Abstract. Understanding land cover change is vital for sustainable management, particularly in diverse and ecologically significant landscapes like the Pantabangan-Carranglan Watershed (PCW) in the Philippines. This study employed multi-seasonal Synthetic Aperture Radar (SAR) and optical imagery from Sentinel satellites to enhance land cover classification and predict future changes in PCW. Data preprocessing and combination were performed using the Sentinel Application Platform (SNAP) software, resulting in multi-season datasets that accounted for the area’s distinct climatic patterns. Classification was conducted using the Random Forest algorithm, generating land cover maps for 2017, 2020, and 2023, followed by change detection and prediction using Artificial Neural Network (ANN) for years 2023 and 2026. Results indicated a general increase in forest cover, with notable gains observed from non-forest vegetation and bare soil classes, suggesting ecological succession. Increases in forest cover of about 89 km², 34 km², and 28 km² were observed for 2017-2020, 2020-2023, and 2023-2026 analysis, respectively. Generally, classification accuracy (total accuracy) remained acceptable (77%-85%), and ANN-based predictions showed limitations which were affected by input data misclassifications.
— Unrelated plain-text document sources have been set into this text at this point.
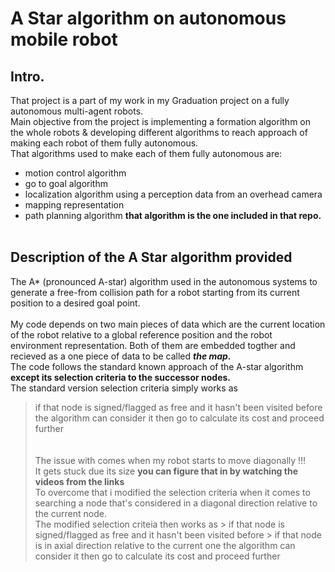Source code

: # A Star algorithm on autonomous mobile robot <br/>
## Intro. 
That project is a part of my work in my Graduation project on a fully autonomous multi-agent robots. <br />
Main objective from the project is implementing a formation algorithm on the whole robots & developing different algorithms to reach approach of making each robot of them fully autonomous.<br /> 
That algorithms used to make each of them fully autonomous are:<br/>
- motion control algorithm 
- go to goal algorithm 
- localization algorithm using a perception data from an overhead camera 
- mapping representation 
- path planning algorithm           **that algorithm is the one included in that repo.**<br/> <br/>

## Description of the A Star algorithm provided
The A* (pronounced A-star) algorithm used in the autonomous systems to generate a free-from collision path for a robot starting from its current position to a desired goal point. <br/>  
My code depends on two main pieces of data which are the current location of the robot relative to a global reference position and the robot environment representation. Both of them are embedded togther and recieved as a one piece of data to be called ***the map.*** <br/>
The code follows the standard known approach of the A-star algorithm **except its __selection criteria__ to the successor nodes.** <br/>
The standard version selection criteria simply works as 
> if that node is signed/flagged as free and it hasn't been visited before the algorithm can consider it then go to calculate its cost and proceed further <br/> <br/>
><br/>
The issue with comes when my robot starts to move diagonally !!! <br/>
It gets stuck due its size __you can figure that in by watching the videos from the links__ <br/>
To overcome that i modified the selection criteria when it comes to searching a node that's considered in a diagonal direction relative to the current node. <br/>
The modified selection criteia then works as > if that node is signed/flagged as free and it hasn't been visited before > if that node is in axial direction relative to the current one the algorithm can consider it then go to calculate its cost and proceed further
In general, the multi-season/combined season model emerged as the most effective for change detection, outperforming the mono-season approach with an average total accuracy of 83.73%. For the predicted future land cover based on the best performing model, the total accuracy for 2023 was at 79%. Despite the challenges, the study underscores the potential of integrating the Sentinel-1 and Sentinel-2 data for land cover monitoring, offering insights into landscape dynamics and conservation strategies. Future work should focus on refining methodologies to improve differentiation between classes particularly bare soil and built-up.